I suppose (as no sort of authority) saying it does so inside the mind is eternalism, or before - annihilationism. But I'm interested in the question not as a facet of Buddhist doctrine: but the question of whether we "die" in the sense the atheist attaches to death.

  • Your first question (first two paragraphs) read as, "What reasons are there for supposing that extinction puts out the wandering mind after the mind?". That's repeated in the second-last paragraph, "If the mind goes out after the mind". That's not easy to understand, are there any extra/missing words implied, like "after the mind what?"
    – ChrisW
    Commented Jun 4, 2015 at 7:04
  • Can you clarify? Death happens moment by moment, mind by mind arising and ceasing...
    – Lowbrow
    Commented Jun 4, 2015 at 7:28
  • i tried to clarify a little... i was only suggesting that when something stops after it has stopped moving then that movement isn't all there is to the thing. obviously that's not a rigorous explanation of there being something other than temporary phenomenal states, but yeah i dunno
    – user2512
    Commented Jun 4, 2015 at 8:14
  • 1
    When one is dealing with Nibbana, one is dealing with ultimate reality. Asking questions with words such as "we" implies that there is a person or being that dies, meaning one is dealing with conventional reality. Nibbana is unconditioned and an ultimate reality, which is why the question makes no sense to ask.
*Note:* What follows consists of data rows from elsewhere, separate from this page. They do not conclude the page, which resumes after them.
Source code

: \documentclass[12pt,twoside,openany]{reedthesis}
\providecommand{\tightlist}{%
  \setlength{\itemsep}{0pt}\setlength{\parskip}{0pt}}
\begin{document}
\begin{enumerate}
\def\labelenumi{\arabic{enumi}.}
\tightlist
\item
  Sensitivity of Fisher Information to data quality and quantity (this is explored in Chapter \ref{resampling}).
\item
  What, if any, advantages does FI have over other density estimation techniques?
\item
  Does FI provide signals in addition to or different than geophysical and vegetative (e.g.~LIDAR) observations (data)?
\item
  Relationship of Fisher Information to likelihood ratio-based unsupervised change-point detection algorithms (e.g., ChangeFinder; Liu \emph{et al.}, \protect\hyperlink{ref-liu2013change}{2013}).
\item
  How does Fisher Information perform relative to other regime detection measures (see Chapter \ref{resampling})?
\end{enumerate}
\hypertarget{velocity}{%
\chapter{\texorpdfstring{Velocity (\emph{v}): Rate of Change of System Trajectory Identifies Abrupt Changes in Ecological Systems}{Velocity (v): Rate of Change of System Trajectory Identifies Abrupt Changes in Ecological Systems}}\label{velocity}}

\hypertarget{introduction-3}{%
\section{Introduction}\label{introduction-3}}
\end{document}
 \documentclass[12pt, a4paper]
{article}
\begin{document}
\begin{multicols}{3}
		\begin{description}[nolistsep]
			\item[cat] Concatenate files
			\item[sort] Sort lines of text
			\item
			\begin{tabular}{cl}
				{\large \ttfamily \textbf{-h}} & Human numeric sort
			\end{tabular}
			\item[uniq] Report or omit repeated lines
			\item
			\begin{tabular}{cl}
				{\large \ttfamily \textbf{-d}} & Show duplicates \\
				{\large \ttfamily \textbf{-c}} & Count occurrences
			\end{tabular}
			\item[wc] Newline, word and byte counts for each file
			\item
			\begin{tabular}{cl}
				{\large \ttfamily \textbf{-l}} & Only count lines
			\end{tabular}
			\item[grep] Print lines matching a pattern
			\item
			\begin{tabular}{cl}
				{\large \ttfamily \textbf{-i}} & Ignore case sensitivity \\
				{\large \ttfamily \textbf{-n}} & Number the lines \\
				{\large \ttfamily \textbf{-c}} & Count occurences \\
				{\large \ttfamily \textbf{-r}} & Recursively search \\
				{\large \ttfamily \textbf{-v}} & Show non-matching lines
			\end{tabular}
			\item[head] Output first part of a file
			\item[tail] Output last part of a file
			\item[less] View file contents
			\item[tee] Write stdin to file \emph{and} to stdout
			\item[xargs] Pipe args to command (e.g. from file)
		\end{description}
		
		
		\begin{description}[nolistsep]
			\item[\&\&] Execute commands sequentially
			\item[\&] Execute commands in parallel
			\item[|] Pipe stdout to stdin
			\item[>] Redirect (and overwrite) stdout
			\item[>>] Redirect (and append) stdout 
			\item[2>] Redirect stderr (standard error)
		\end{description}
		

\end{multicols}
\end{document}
At least not in this framework.
    – user2424
    Commented Jun 4, 2015 at 8:48
  • i think the question makes sense if it can be assumed that "we" can be reduced to a different framework, i'm not saying it's a question that conducive to ending suffering, i'm specifically asking on the nature of atheist death
    – user2512
    Commented Jun 4, 2015 at 15:31

2 Answers 2


Suppose we call "extinction" (by which I mean nirvana or final nirvana) whatever puts out the wandering mind / mental states.
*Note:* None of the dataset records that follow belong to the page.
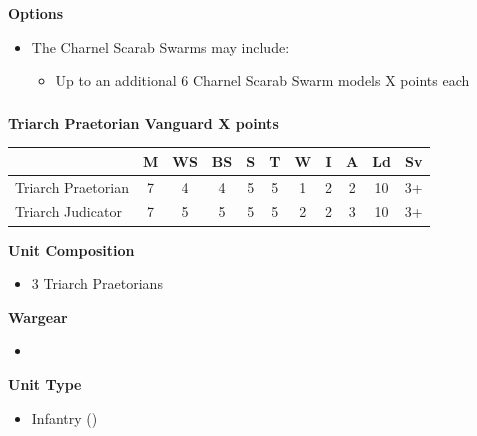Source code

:\begin{minipage}[t]{0.72\textwidth}
	\vspace*{2em}
	\textbf{Options}
	\begin{itemize}
		\item The Charnel Scarab Swarms may include:
		\begin{itemize}
			\item Up to an additional 6 Charnel Scarab Swarm models \dotfill X points each
		\end{itemize}
	\end{itemize}
\end{minipage}


\newpage
\subsubsection[Triarch Praetorian Vanguard]{}

\begin{minipage}[t]{0.72\textwidth}
	{\large \textbf{Triarch Praetorian Vanguard \dotfill X points}}
	
	\begin{tabular}{m{160 pt} *{10}{c}}
		& M & WS & BS & S & T & W & I & A & Ld & Sv \\
		\hline
		Triarch Praetorian & 7 & 4 & 4 & 5 & 5 & 1 & 2 & 2 & 10 & 3+ \\
		Triarch Judicator & 7 & 5 & 5 & 5 & 5 & 2 & 2 & 3 & 10 & 3+ \\
	\end{tabular}
	\small
	\begin{minipage}[t]{0.5\textwidth}
		\begin{flushleft}
			\vspace*{2em}
			\textbf{Unit Composition}
			\begin{itemize}
				\item 3 Triarch Praetorians
			\end{itemize}
			
			\textbf{Wargear}
			\begin{itemize}
				\item {}
			\end{itemize}
		\end{flushleft}
	\end{minipage}
	\begin{minipage}[t]{0.5\textwidth}
		\begin{flushleft}
			\vspace*{2em}
			\textbf{Unit Type}
			\begin{itemize}
				\item Infantry (\quickref{Living Metal})
			\end{itemize}
			

\end{flushleft}
\end{minipage}
\end{minipage}
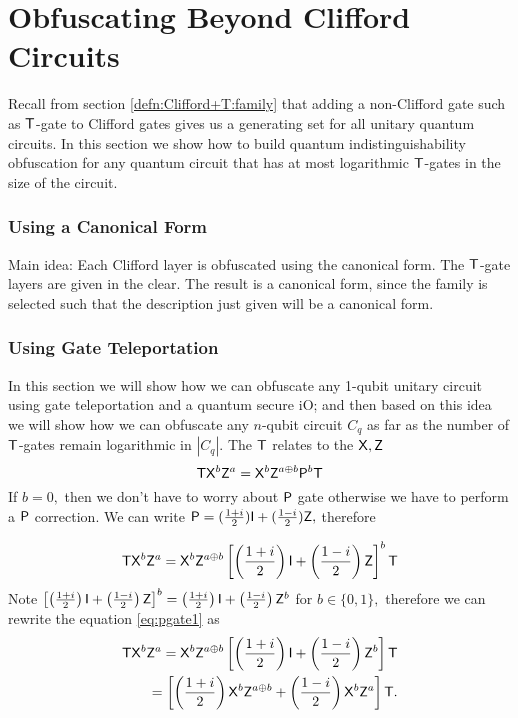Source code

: \section{Obfuscating Beyond Clifford Circuits}
\label{QiO:Clifford+T:family}
Recall from  section \ref{defn:Clifford+T:family} that adding a non-Clifford gate  such as ${\sf T}$-gate to Clifford gates gives us a generating set for all unitary quantum circuits. In this section we show how to build quantum indistinguishability obfuscation for any quantum circuit that has at most logarithmic  ${\sf T}$-gates in the size of the circuit.

\subsubsection{Using a Canonical Form}
Main idea: Each Clifford layer is obfuscated using the canonical form. The ${\sf T}$-gate layers are given in the clear. The result is a canonical form, since the family is selected such that the description just given will be a canonical form.


\subsubsection{Using Gate Teleportation}
In this section we will show how we can obfuscate any 1-qubit unitary circuit using gate teleportation and a quantum secure iO; and then based on this idea we will show how we can obfuscate any $n$-qubit circuit $C_q$ as far as the number of ${\sf T}$-gates remain logarithmic in $|C_q|.$ The ${\sf T}$ relates to the ${\sf X}, {\sf Z}$
$${\sf T} {\sf X}^b {\sf Z}^a={\sf X}^b {\sf Z}^{a\oplus b}{\sf P}^b {\sf T}$$
If $b=0,$ then we don't have to worry about ${\sf P}$ gate otherwise we have to perform a ${\sf P}$ correction. We can write ${\sf P}=(\frac{1+i}{2}) {\sf I} + (\frac{1-i}{2}){\sf Z},$ therefore

\begin{equation}
\label{eq:pgate1}
{\sf T} {\sf X}^b {\sf Z}^a={\sf X}^b {\sf Z}^{a\oplus b}\left[\left(\frac{1+i}{2}\right) {\sf I} + \left(\frac{1-i}{2}\right){\sf Z}\right]^b {\sf T}
\end{equation}
Note  $\left[\left(\frac{1+i}{2}\right) {\sf I} + \left(\frac{1-i}{2}\right){\sf Z}\right]^b=\left(\frac{1+i}{2}\right) {\sf I} + \left(\frac{1-i}{2}\right){\sf Z}^b$ for $b \in \{0,1\},$ therefore we can rewrite the equation \ref{eq:pgate1} as
\begin{equation}
\label{eq:pgate2}
\begin{aligned}
{\sf T} {\sf X}^b {\sf Z}^a={\sf X}^b {\sf Z}^{a\oplus b}\left[\left(\frac{1+i}{2}\right) {\sf I} + \left(\frac{1-i}{2}\right){\sf Z}^b\right] {\sf T} \\
=\left[\left(\frac{1+i}{2}\right) {\sf X}^b {\sf Z}^{a\oplus b} + \left(\frac{1-i}{2}\right){\sf X}^b {\sf Z}^a\right] {\sf T}. \\
\end{aligned}
\end{equation}

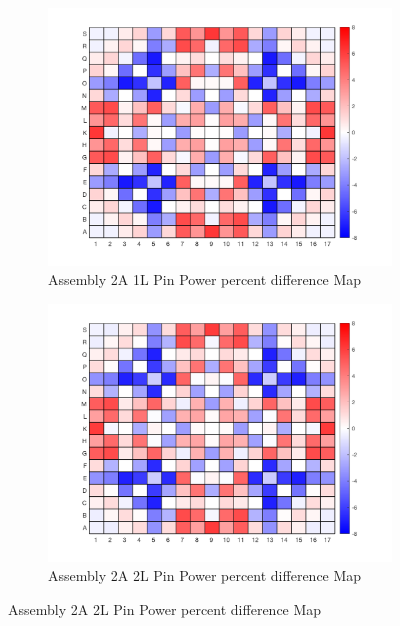 \documentclass[12pt]{article}
\begin{document}
\begin{figure}[htb!]

        \begin{subfigure}{.5\textwidth} %
            \centering
            \includegraphics[scale=0.46]{Figures/2A_1L_pinpowerDiff.png} 
            \caption{Assembly 2A 1L Pin Power percent difference Map}
            \label{fig:sub-first}
        \end{subfigure}
        \begin{subfigure}{.5\textwidth}
            \centering
            \includegraphics[scale=0.46]{Figures/2A_2L_pinpowerDiff.png} 
            \caption{Assembly 2A 2L Pin Power percent difference Map}
            \label{fig:sub-second}
        \end{subfigure}


\end{figure}
\end{document}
I think the first paragraph, "extinction or nirvana is whatever puts out the mind", suggests that nirvana has been reified and is seen as an agent which acts to put out the mind.

FWIW I don't know that it's that: I see it as a description of a state (perhaps a state of mind), not an agent: it's the state-of-being-extinguished (or of having-been-extinguished), not the agent-which-does-the-extinguishing. It's like the difference between Enlightenment (which is a noun) and enlightened (which is an adjective).

Also the word "extinguish" comes I think from the analogy of a flame: if you look at it, a flame appears to cling to what it's burning ... if it's burning a match or a log, the flame kind of clings to and dances around the wood.

I think that the "nirvana is an extinguishing" analogy comes from saying, "what would happen to a flame if it stopped clinging to its fuel source?"

So if you're asking "what puts out the mind" then that's like asking "how do you attain nirvana or become enlightened", and I think that the answer to that is "Buddhist practice" e.g. the Noble Eightfold Path (or something else though maybe perhaps similar in later versions of Buddhism).

you might like to add extinction of greed, hate and delusion, which are the fuel. :)

In case it would help you to know, there's some debate about "what is the fuel?" in the analogy.

Wikipedia's Nirvana with and without remainder of fuel references Gombridge. On page 66 of Gombridge's How Buddhism Began (in a chapter titled "Metaphor, allegory, satire") he claims that:

  • He showed in an earlier paper of his that the "three fires" was a reference to the (literally) three fires which a brahmin householder was expected to keep alight.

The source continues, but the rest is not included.